PROVIDED ENTRIES:
· · · · · · ·

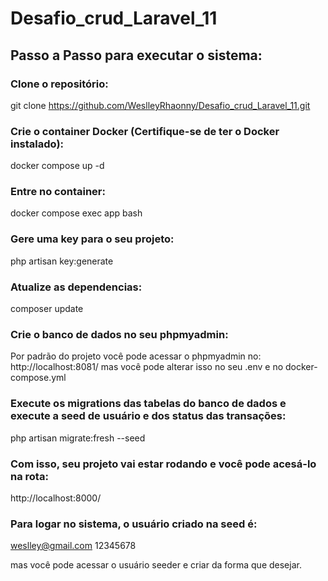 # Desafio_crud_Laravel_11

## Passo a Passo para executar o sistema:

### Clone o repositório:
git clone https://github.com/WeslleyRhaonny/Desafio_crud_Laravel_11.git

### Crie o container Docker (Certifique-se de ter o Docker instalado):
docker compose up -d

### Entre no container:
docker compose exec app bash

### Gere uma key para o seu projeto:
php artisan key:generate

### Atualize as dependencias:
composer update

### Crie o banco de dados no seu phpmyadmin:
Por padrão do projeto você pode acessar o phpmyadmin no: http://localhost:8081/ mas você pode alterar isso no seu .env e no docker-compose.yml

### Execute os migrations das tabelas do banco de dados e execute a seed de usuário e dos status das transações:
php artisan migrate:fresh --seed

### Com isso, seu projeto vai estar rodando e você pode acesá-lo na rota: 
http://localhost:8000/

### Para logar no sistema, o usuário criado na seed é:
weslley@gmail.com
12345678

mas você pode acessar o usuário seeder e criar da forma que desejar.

· · · · · · ·

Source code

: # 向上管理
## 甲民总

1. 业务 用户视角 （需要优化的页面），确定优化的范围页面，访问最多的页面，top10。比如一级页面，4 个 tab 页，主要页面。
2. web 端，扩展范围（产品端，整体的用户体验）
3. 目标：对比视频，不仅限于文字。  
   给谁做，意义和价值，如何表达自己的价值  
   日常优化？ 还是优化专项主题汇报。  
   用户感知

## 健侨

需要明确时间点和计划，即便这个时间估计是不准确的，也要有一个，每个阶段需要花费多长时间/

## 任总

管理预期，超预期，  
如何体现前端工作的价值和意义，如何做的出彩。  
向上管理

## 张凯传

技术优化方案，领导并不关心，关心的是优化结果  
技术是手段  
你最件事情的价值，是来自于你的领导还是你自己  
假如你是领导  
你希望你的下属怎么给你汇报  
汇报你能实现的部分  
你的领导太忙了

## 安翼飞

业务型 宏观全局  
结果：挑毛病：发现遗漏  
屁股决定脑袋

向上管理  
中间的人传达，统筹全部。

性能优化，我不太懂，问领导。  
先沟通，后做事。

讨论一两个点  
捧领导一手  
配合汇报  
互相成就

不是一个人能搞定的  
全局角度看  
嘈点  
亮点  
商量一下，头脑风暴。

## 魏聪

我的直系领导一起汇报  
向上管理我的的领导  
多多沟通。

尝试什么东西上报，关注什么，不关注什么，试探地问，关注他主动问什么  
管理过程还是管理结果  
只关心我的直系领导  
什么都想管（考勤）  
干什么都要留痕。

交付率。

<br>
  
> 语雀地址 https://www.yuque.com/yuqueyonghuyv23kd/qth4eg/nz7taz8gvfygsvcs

· · · · · · ·

WORK INSTRUCTIONS:
Going through the listing above, count every line in which the word "você" occurs, and state only the count.

RESULT:
3